I hadn’t intended on building any more kits right now, but when the urge comes it’s hard to resist. I’m stacking up a little pile of planes that need painting, but with the current low temperatures, it’s unlikely to happen for a while. Consequently, a “Flying Suitcase” arrived on the bench, in keeping with my 1940 Air War/Battle of Britain interests. 

 

Incidentally, I’ve spread my metaphorical wings with my ambitions there. I have decided to include the Phoney War and Battle of France in my collection, so a few Belgian, French and Dutch planes are on the horizon!

 

 

I recall building the Airfix Hampden in the late 1970s, when it was already ten years old. I loved the original box art, too.
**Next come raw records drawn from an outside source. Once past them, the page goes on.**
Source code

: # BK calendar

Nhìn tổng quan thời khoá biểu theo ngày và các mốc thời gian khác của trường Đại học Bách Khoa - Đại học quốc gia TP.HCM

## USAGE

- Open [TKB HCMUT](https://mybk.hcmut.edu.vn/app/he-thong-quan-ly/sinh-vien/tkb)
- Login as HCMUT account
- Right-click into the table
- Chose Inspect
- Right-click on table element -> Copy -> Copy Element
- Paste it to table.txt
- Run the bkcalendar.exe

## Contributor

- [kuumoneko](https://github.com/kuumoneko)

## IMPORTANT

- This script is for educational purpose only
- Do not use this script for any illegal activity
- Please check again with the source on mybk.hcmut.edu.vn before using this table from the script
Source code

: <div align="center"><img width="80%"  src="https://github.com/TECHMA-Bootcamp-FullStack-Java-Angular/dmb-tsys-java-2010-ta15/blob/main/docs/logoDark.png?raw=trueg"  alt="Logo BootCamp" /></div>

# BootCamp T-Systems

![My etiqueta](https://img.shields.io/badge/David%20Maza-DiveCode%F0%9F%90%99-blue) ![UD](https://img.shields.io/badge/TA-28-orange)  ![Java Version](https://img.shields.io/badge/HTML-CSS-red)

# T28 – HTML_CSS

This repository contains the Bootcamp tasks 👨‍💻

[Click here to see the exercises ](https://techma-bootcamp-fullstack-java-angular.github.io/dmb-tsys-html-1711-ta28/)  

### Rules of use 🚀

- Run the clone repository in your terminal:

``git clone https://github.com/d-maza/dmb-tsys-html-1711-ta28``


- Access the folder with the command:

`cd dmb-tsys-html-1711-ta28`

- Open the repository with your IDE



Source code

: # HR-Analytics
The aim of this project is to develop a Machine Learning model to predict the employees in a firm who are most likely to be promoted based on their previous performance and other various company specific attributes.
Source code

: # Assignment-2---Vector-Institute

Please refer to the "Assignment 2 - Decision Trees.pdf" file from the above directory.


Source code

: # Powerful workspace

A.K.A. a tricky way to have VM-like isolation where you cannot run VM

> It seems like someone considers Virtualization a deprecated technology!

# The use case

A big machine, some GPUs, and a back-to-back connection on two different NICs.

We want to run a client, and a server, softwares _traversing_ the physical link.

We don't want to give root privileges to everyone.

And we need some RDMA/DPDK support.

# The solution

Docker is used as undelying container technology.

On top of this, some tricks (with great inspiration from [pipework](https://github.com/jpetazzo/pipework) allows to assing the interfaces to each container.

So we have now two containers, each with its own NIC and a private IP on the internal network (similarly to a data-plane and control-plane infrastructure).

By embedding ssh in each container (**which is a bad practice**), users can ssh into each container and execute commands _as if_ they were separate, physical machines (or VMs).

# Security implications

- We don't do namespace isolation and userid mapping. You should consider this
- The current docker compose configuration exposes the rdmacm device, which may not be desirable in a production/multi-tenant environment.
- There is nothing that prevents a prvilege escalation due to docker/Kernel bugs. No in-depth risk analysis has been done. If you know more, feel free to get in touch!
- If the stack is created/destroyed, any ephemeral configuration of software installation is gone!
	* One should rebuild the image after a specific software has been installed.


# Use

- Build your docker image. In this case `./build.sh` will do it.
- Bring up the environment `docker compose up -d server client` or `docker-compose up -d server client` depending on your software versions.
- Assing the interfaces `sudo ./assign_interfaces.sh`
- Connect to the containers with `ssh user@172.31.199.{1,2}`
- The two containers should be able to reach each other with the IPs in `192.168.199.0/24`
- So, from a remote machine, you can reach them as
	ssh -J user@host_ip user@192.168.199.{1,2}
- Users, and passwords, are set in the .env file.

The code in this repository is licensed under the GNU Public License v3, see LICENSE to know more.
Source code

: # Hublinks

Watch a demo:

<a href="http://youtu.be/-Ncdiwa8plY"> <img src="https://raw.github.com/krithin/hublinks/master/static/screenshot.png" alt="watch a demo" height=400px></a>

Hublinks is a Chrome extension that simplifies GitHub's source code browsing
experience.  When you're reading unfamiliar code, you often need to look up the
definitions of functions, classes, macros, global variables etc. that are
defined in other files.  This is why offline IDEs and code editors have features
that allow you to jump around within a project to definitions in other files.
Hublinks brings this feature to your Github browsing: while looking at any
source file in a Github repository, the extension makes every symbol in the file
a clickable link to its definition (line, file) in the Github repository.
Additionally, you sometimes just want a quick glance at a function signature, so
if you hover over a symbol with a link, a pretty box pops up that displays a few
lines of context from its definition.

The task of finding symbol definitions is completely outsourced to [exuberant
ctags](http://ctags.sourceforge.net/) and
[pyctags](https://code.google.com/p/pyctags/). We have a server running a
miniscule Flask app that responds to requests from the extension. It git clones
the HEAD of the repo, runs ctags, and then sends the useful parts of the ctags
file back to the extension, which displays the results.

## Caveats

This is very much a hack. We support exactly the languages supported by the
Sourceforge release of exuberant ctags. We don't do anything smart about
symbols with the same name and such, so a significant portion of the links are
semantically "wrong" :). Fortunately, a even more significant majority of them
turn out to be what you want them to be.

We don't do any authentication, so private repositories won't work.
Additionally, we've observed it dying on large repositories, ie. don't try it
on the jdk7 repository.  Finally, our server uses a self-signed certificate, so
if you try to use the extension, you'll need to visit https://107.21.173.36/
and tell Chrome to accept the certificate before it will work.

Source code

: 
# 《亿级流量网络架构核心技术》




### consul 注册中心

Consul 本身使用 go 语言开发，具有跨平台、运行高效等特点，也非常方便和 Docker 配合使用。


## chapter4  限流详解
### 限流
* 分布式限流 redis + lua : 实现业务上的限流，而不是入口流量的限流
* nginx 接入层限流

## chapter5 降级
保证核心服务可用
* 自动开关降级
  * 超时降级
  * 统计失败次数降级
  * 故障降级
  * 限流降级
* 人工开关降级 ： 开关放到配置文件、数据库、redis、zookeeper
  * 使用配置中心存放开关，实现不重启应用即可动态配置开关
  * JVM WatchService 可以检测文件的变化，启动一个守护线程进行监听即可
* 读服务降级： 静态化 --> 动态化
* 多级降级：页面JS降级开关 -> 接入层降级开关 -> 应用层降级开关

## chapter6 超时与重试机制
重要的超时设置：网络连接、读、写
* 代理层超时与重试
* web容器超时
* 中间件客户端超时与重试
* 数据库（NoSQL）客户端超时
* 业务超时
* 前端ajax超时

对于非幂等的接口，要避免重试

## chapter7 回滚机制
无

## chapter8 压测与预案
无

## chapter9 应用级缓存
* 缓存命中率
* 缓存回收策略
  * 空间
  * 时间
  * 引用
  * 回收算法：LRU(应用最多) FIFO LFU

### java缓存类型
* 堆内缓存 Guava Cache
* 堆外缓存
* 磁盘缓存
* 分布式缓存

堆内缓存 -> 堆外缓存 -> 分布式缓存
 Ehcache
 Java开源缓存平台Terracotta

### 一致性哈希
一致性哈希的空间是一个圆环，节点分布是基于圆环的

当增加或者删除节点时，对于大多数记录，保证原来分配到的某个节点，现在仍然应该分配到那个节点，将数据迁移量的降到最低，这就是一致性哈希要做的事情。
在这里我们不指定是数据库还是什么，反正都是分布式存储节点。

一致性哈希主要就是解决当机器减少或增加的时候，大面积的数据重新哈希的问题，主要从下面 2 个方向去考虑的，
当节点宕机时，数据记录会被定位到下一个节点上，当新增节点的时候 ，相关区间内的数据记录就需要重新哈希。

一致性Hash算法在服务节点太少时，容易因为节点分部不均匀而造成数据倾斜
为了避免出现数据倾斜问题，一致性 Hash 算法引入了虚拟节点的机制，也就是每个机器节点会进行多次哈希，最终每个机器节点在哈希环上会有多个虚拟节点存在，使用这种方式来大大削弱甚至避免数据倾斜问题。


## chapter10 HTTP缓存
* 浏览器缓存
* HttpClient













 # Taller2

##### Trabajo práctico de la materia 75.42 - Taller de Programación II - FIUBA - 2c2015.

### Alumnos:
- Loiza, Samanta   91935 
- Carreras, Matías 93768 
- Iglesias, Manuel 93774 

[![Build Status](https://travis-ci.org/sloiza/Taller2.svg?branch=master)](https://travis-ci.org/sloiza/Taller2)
So much so, that as a budding teenaged artist I copied it in watercolours - now, sadly, long lost to time.

 

Ages ago, I acquired a Humbrol era re-issue of the kit. I kept the box in my stash, with the idea that one day I would build it with after-market detailing, perhaps going so far as to remove the raised details and scribe some panel lines. The faint hope a new tooling might emerge kept the box on the shelf, but with the prices of other kit makers’ versions being quite steep, there seemed little point in jumping ship. I am waiting for a better Fairey Battle to arrive, though. The old Airfix one commands high prices, for an allegedly compromised shape, so I’m content to wait for a new tooling to turn up. So, I dug the Hampden box out to survey the contents. After all, if it didn’t seem worth the effort, I could always eventually stump up for an alternative version.

 

Well, considering when I bought this kit the original moulds must have been all of 40 years old or more, it acquits itself well. There are obvious signs of age with the amount of flash around some parts, but overall it doesn’t look too bad. A hard light grey plastic was used for this moulding. Some sink holes will need filling, and some care with fitting parts will be required. I can see areas that might benefit from some careful upgrading and tweaking, too.

 

 

 

I had a scoot round on the internet to see how others have tackled the kit, and it seems evenly split between leaving the rivets well alone and sanding everything off completely. While prominent, the rivets are not exactly overpowering, but I felt the build might look better without them. Having a few reference books about, I dug into them and found a three-position line drawing with indications of the main panelling. I correlated that with the rivets, and carefully scribed lines into the plastic on the wings and fuselage. I then sanded all the rivet detail away. I still need to tackle the tailplane, but I was pleased with my efforts.

 

 

 

I believe I need to modify the shape of the wing tips, so I’m looking into that, but I’ve ordered a photo-etch detail kit (Airwaves) and a sheet of better transfers. The ones in the box are okay, but the printing leaves a fair bit to be desired.

 

 

So, this is where I am with my Hampden. I haven’t settled on a particular aircraft yet. That’ll wait for the transfer set to dictate to me, my only rider being it has to fit into my 1940 interest bubble. Like all my models, it’ll be planted on the deck, and I think I will model it with the bomb bay doors open and the full bomb load fitted. More to come, as they say!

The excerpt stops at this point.